:: THE PROBLEM ::
Could you set down exactly the lines of the data below, starting at the one that holds "- **Engine**: [Piper" and ending at the one that holds "- **Dataset**: [Optimus", both included, and only those?

#### DATASET ENTRIES ####

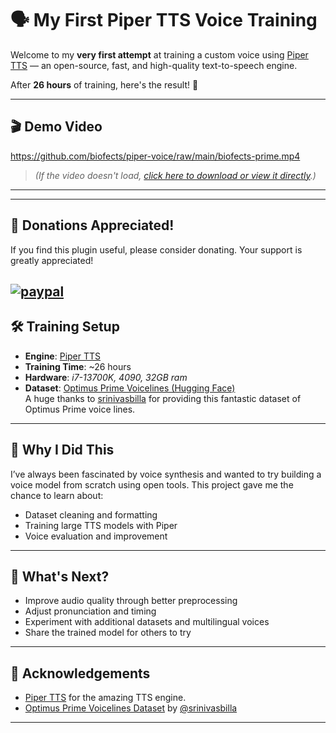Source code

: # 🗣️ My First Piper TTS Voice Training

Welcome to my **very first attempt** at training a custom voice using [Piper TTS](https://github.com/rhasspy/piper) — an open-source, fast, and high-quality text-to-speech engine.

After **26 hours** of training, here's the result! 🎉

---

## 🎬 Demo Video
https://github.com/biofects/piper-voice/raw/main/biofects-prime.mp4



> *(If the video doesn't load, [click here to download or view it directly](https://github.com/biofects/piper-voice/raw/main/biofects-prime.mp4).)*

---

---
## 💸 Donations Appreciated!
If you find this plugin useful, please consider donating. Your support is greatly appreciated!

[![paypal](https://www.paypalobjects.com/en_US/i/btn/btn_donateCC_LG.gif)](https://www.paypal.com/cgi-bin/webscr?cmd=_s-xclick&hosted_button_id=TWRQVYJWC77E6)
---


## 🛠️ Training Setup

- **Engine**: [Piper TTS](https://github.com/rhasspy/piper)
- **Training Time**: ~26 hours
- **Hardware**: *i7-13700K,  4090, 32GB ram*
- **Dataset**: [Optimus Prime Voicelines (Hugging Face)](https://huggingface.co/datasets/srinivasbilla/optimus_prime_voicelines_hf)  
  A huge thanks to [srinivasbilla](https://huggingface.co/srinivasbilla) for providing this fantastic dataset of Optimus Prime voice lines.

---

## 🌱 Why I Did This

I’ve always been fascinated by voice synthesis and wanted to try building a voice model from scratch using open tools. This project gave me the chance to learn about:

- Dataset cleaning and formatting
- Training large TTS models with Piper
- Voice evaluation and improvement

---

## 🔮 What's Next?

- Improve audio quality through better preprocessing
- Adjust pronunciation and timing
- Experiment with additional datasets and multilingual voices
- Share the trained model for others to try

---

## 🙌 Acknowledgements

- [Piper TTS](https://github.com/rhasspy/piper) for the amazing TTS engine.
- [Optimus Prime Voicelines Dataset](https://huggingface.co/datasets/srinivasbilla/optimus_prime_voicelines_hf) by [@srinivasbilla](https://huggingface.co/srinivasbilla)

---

####
#### DATASET ENTRIES ####

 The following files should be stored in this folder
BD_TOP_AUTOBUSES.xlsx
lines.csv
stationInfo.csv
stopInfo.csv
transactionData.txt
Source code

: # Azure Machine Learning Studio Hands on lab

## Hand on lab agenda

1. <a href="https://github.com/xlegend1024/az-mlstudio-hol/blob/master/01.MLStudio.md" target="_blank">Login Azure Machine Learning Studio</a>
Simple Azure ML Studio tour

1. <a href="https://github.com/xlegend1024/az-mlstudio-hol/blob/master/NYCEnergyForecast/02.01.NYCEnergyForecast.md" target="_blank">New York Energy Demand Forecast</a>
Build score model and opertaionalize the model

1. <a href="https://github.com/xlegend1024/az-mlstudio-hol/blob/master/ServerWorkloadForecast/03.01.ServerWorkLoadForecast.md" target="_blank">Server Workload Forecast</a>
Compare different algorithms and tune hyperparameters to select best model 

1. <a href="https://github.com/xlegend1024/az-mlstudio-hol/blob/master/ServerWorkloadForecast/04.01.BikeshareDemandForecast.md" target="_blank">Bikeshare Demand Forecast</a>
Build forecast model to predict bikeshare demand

####

:: ANSWER SECTION ::
- **Engine**: [Piper TTS](https://github.com/rhasspy/piper)
- **Training Time**: ~26 hours
- **Hardware**: *i7-13700K,  4090, 32GB ram*
- **Dataset**: [Optimus Prime Voicelines (Hugging Face)](https://huggingface.co/datasets/srinivasbilla/optimus_prime_voicelines_hf)  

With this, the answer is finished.